Regarding zookeeper config, as stated by documentation, the config file file should look like:
...
server.1=zoo1:2888:3888
server.2=zoo2:2888:3888
server.3=zoo3:2888:3888
...
A Zookeeper image with a defined entrypoint, could execute:
nslookup -querytype=srv _zookepeer._tcp.swarmmode.com
# _service._proto.name. TTL class SRV priority weight port target.
_zookepeer._tcp.swarmmode.com. 100 IN SRV 10 10 2888 zookeper.1.swarmmode.com
_zookepeer._tcp.swarmmode.com. 100 IN SRV 10 10 2888 zookeper.2.swarmmode.com
_zookepeer._tcp.swarmmode.com. 100 IN SRV 10 10 2888 zookeper.3.swarmmode.com
And echo records for each server to config file.
Each time a service-task is executed, it should publish SRV entries at swarm internal DNS, and when stopped, removed from it. Of course, I dare to say this without having any clue about Docker internal DNS (or whatever it uses)
Regards.
@mostolog That is somewhat the goal here but we first need a plan for mapping these into the SRV records in a consistent manner. At this point, it is fairly ad-hoc, which is very disappointing.

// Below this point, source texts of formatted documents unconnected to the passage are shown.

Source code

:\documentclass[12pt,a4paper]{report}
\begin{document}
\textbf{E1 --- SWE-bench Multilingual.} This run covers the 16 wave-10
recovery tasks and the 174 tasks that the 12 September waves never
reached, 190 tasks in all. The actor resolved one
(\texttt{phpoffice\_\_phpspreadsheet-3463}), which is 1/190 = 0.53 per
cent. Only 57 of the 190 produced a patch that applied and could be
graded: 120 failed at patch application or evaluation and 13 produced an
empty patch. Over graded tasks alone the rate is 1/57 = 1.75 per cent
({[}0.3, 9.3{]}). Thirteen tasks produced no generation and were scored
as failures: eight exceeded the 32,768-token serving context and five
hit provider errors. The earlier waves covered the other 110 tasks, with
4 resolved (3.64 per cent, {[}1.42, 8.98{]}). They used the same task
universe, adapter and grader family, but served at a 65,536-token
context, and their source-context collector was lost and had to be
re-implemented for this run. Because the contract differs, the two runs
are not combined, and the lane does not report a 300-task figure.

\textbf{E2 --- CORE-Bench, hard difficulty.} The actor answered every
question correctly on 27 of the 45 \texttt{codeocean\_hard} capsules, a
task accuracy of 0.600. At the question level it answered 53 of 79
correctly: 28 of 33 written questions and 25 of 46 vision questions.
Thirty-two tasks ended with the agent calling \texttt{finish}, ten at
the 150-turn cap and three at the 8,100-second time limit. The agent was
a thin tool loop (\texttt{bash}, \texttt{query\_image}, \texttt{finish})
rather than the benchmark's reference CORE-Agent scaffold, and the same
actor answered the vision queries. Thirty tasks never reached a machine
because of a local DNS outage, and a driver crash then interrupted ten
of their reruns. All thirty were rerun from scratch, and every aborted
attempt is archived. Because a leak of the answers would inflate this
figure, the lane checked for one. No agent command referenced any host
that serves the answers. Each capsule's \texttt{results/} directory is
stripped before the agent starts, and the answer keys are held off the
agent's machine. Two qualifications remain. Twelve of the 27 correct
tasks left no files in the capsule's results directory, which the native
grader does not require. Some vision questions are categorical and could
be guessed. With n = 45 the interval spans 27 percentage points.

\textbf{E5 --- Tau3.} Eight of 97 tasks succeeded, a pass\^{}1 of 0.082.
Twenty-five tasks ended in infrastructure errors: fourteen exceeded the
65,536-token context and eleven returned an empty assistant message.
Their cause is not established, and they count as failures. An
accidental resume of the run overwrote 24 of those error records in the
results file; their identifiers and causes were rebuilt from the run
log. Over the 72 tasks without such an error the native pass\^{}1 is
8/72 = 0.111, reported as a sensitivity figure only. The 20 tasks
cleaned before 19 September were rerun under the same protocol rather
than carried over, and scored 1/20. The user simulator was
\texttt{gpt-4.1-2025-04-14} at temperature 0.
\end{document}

I have been reading #192 and trying to reply, but at the end I just think I probably lack the needed knowledge to discuss this.
I'll only say that, IMHO, it makes much more sense to have abcdef-1.job-0.cluster-0 rather than abcdef.1.job0.production.cluster0.
@stevvooe Somehow related to this:
docker run -h myhost...
adds an entry on /etc/host with: ip container-name Is there any way to specify a domain or set this entry to FQDN? ie: ip myhost.domain.com on /etc/host
Seems doing:
docker run -h myhost.domain.com...
it's not very polite, cause hostname should be only myhost
Is this a missing feature I could request on https://github.com/docker/docker ? Am I missing something? Thanks
Like I've said before, this isn't about a single fix. There needs to be a concerted effort to manage the DNS name mapping.
Will this allow the routing mesh to route requests to different services running on the same port? Is that even being planned for the routing mesh dns stuff???
@vovimayhem No, this is more about mapping services into DNS. To multiplex services on the same port, you'll need to introduce an L7 load balancer to manage that in your infrastructure.
Thank you for clarifying that! I've been searching for clear info (a confirmation) about this for almost a month now!
@stevvooe I'm back! :stuck_out_tongue_closed_eyes: Have you considered enabling DNS registering in out-of-docker DNS server?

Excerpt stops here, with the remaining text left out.